An exit poll suggesting that British Prime Minister Theresa May may have lost her parliamentary majority in a general election on Thursday sent the pound falling against the dollar.
The pound dropped about 1.6% to trade above $1.27 in the immediate aftermath of the projection, which was published as soon as voting ended at 5 pm ET. It registered a similar fall against the euro.
If the exit poll is confirmed by actual results, it would raise big questions about whether May can remain as U.K. leader and lead the country into vital negotiations on the country’s exit from the European Union, due to start on June 19.

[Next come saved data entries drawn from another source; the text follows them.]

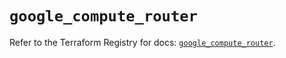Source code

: # `google_compute_router`

Refer to the Terraform Registry for docs: [`google_compute_router`](https://registry.terraform.io/providers/hashicorp/google-beta/6.40.0/docs/resources/google_compute_router).
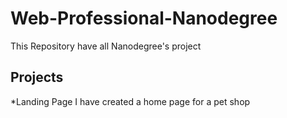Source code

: # Web-Professional-Nanodegree
This Repository have all Nanodegree's project 

## Projects
*Landing Page
I have created a home page for a pet shop
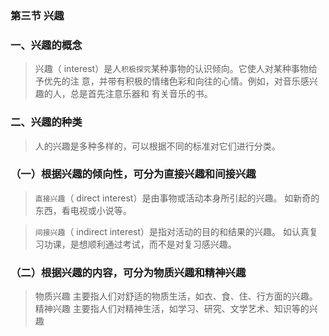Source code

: ### 第三节 兴趣
### 一、兴趣的概念
>   兴趣（ interest）是人`积极探究`某种事物的认识倾向。它使人对某种事物给予优先的注
意，并带有积极的情绪色彩和向往的心情。例如，对音乐感兴趣的人，总是首先注意乐器和
有关音乐的书。

### 二、兴趣的种类
>   人的兴趣是多种多样的，可以根据不同的标准对它们进行分类。

### （一）根据兴趣的倾向性，可分为直接兴趣和间接兴趣
>   `直接兴趣`（ direct interest）是由事物或活动本身所引起的兴趣。 
    如新奇的东西，看电视或小说等。 

>   `间接兴趣`（ indirect interest）是指对活动的目的和结果的兴趣。 
    如认真复习功课，是想顺利通过考试，而不是对复习感兴趣。

### （二）根据兴趣的内容，可分为物质兴趣和精神兴趣
>   物质兴趣
        主要指人们对舒适的物质生活，如衣、食、住、行方面的兴趣。
>   精神兴趣
        主要指人们对精神生活，如学习、研究、文学艺术、知识等的兴趣
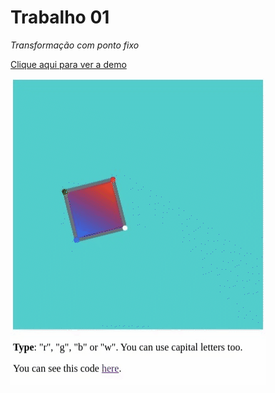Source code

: # Trabalho 01
*Transformação com ponto fixo*

<a href="https://gabrielejandres.github.io/computer-graphics-2022.2/1.RotatingSquare/RotatingSquare.html">Clique aqui para ver a demo</a>

<img src="transformations.gif"/>
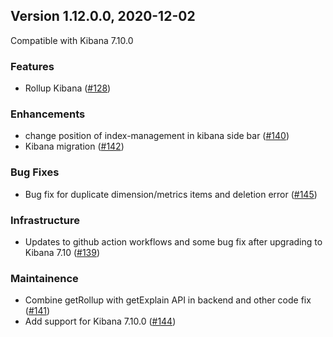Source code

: 
## Version 1.12.0.0, 2020-12-02

Compatible with Kibana 7.10.0

### Features

* Rollup Kibana ([#128](https://github.com/opendistro-for-elasticsearch/index-management-kibana-plugin/pull/128))

### Enhancements

* change position of index-management in kibana side bar ([#140](https://github.com/opendistro-for-elasticsearch/index-management-kibana-plugin/pull/140))
* Kibana migration ([#142](https://github.com/opendistro-for-elasticsearch/index-management-kibana-plugin/pull/142))
 
### Bug Fixes

  * Bug fix for duplicate dimension/metrics items and deletion error ([#145](https://github.com/opendistro-for-elasticsearch/index-management-kibana-plugin/pull/145)) 
  
### Infrastructure
  
  * Updates to github action workflows and some bug fix after upgrading to Kibana 7.10 ([#139](https://github.com/opendistro-for-elasticsearch/index-management-kibana-plugin/pull/139))
  
### Maintainence

 * Combine getRollup with getExplain API in backend and other code fix ([#141](https://github.com/opendistro-for-elasticsearch/index-management-kibana-plugin/pull/141))
 * Add support for Kibana 7.10.0 ([#144](https://github.com/opendistro-for-elasticsearch/index-management-kibana-plugin/pull/144)) 
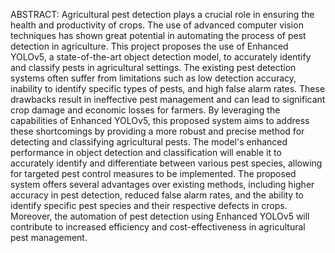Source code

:ABSTRACT:
Agricultural pest detection plays a crucial role in ensuring the health and productivity of crops. The use of advanced computer vision techniques has shown great potential in automating the process of pest detection in agriculture. This project proposes the use of Enhanced YOLOv5, a state-of-the-art object detection model, to accurately identify and classify pests in agricultural settings. The existing pest detection systems often suffer from limitations such as low detection accuracy, inability to identify specific types of pests, and high false alarm rates. These drawbacks result in ineffective pest management and can lead to significant crop damage and economic losses for farmers. By leveraging the capabilities of Enhanced YOLOv5, this proposed system aims to address these shortcomings by providing a more robust and precise method for detecting and classifying agricultural pests. The model's enhanced performance in object detection and classification will enable it to accurately identify and differentiate between various pest species, allowing for targeted pest control measures to be implemented. The proposed system offers several advantages over existing methods, including higher accuracy in pest detection, reduced false alarm rates, and the ability to identify specific pest species and their respective defects in crops. Moreover, the automation of pest detection using Enhanced YOLOv5 will contribute to increased efficiency and cost-effectiveness in agricultural pest management.
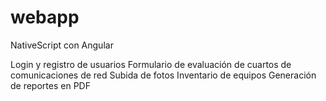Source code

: # webapp
NativeScript con Angular

Login y registro de usuarios
Formulario de evaluación de cuartos de comunicaciones de red
Subida de fotos
Inventario de equipos
Generación de reportes en PDF
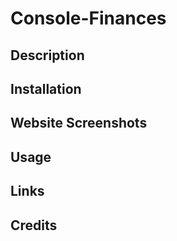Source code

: # Console-Finances

## Description 


## Installation


## Website Screenshots 

## Usage

## Links 

## Credits

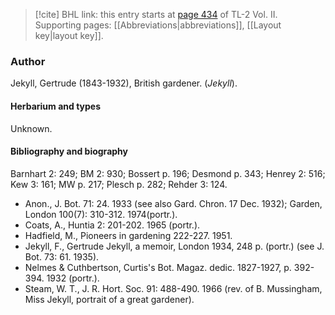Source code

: > [!cite] BHL link: this entry starts at [page 434](https://www.biodiversitylibrary.org/item/103253#page/460/mode/1up) of TL-2 Vol. II.
> Supporting pages: [[Abbreviations|abbreviations]], [[Layout key|layout key]].

### Author

Jekyll, Gertrude (1843-1932), British gardener. (*Jekyll*).

#### Herbarium and types

Unknown.

#### Bibliography and biography

Barnhart 2: 249; BM 2: 930; Bossert p. 196; Desmond p. 343; Henrey 2: 516; Kew 3: 161; MW p. 217; Plesch p. 282; Rehder 3: 124.
- Anon., J. Bot. 71: 24. 1933 (see also Gard. Chron. 17 Dec. 1932); Garden, London 100(7): 310-312. 1974(portr.).
- Coats, A., Huntia 2: 201-202. 1965 (portr.).
- Hadfield, M., Pioneers in gardening 222-227. 1951.
- Jekyll, F., Gertrude Jekyll, a memoir, London 1934, 248 p. (portr.) (see J. Bot. 73: 61. 1935).
- Nelmes & Cuthbertson, Curtis's Bot. Magaz. dedic. 1827-1927, p. 392-394. 1932 (portr.).
- Steam, W. T., J. R. Hort. Soc. 91: 488-490. 1966 (rev. of B. Mussingham, Miss Jekyll, portrait of a great gardener).

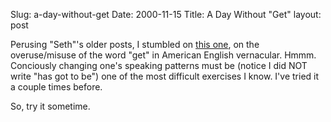 Slug: a-day-without-get
Date: 2000-11-15
Title: A Day Without &quot;Get&quot;
layout: post

Perusing &quot;Seth&quot;&#39;s older posts, I stumbled on <a href="http://truerwords.free-conversant.com/2000/11/08#TW389">this one</a>, on the overuse/misuse of the word &quot;get&quot; in American English vernacular. Hmmm. Conciously changing one&#39;s speaking patterns must be (notice I did NOT write &quot;has got to be&quot;) one of the most difficult exercises I know. I&#39;ve tried it a couple times before.

So, try it sometime.
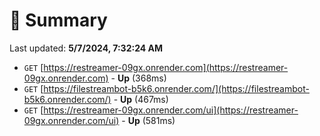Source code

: # 📖 Summary
Last updated: **5/7/2024, 7:32:24 AM**

- `GET` [https://restreamer-09gx.onrender.com](https://restreamer-09gx.onrender.com) - **Up** (368ms)
- `GET` [https://filestreambot-b5k6.onrender.com/](https://filestreambot-b5k6.onrender.com/) - **Up** (467ms)
- `GET` [https://restreamer-09gx.onrender.com/ui](https://restreamer-09gx.onrender.com/ui) - **Up** (581ms)
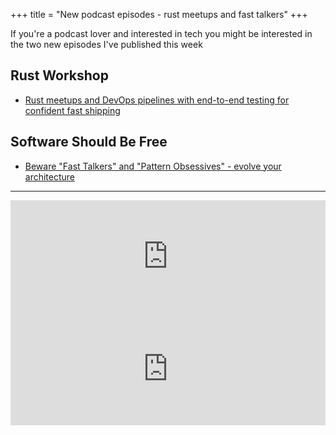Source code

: +++
title = "New podcast episodes - rust meetups and fast talkers"
+++

If you're a podcast lover and interested in tech you might be interested in the two new episodes I've published this week

## Rust Workshop

- [Rust meetups and DevOps pipelines with end-to-end testing for confident fast shipping](https://share.transistor.fm/s/f4dbb201)


## Software Should Be Free

- [Beware "Fast Talkers" and "Pattern Obsessives" - evolve your architecture](https://share.transistor.fm/s/e4e48a64)

---

<iframe width="100%" height="180" frameborder="no" scrolling="no" seamless src="https://share.transistor.fm/e/e4e48a64"></iframe>

<iframe width="100%" height="180" frameborder="no" scrolling="no" seamless src="https://share.transistor.fm/e/f4dbb201"></iframe>
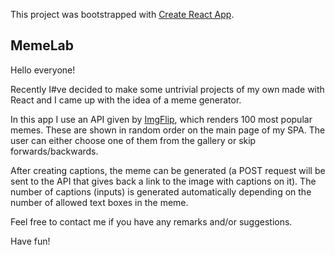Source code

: This project was bootstrapped with [Create React App](https://github.com/facebook/create-react-app).

## MemeLab


Hello everyone! 

Recently I#ve decided to make some untrivial projects of my own made with React and I came up with the idea of a meme generator. 

In this app I use an API given by [ImgFlip](https://imgflip.com/api), which renders 100 most popular memes. These are shown in random order on the main page of my SPA. The user can either choose one of them from the gallery or skip forwards/backwards. 


After creating captions, the meme can be generated (a POST request will be sent to the API that gives back a link to the image with captions on it). The number of captions (inputs) is generated automatically depending on the number of allowed text boxes in the meme.



Feel free to contact me if you have any remarks and/or suggestions.


Have fun!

“There will be other polls, and results will come out through the night, but this is going to leave Theresa May struggling to keep control of the Brexit process,” said Kit Juckes, strategist at Societe Generale. “Can’t see how that’s helpful for the pound even if we are somewhat braced for a close outcome.”
The currency was trading at $1.29 earlier on Thursday. That’s 14% lower than its level on the day of the Brexit referendum nearly a year ago. Since then it has traded as low as $1.20.
The situation where no party has a majority is known as a hung Parliament. That could plunge the country into a prolonged period of political uncertainty and horsetrading over the formation of a coalition government, or possibly even another election.
“On balance, the financial markets and the private sector would have preferred a Conservative majority to a Labour majority … and they definitely prefer stability to instability,” said Tony Travers, director of the Institute of Public Affairs at the London School of Economics.
“What this result suggests, if it holds, is that there will be some instability and it will be hard for the British government to negotiate on Brexit.”
Apart from dealing with Brexit — in itself the biggest challenge the country has faced since World War II — the new government has to address Britain’s acute growth problem.
The U.K. economy, which was until recently the strongest performer in Europe, has fallen to the bottom of the growth league, delivering weaker expansion in the first quarter than the other 27 members of the European Union.
And while unemployment is very low, the country has been struggling with low wage growth since the global financial crisis. Wages fell in the three months to March, after taking inflation into account.
Brits have already endured nearly a decade of stagnating real wages. According to the independent Institute for Fiscal Studies, average earnings are still substantially below the levels seen in 2008, before the financial crisis.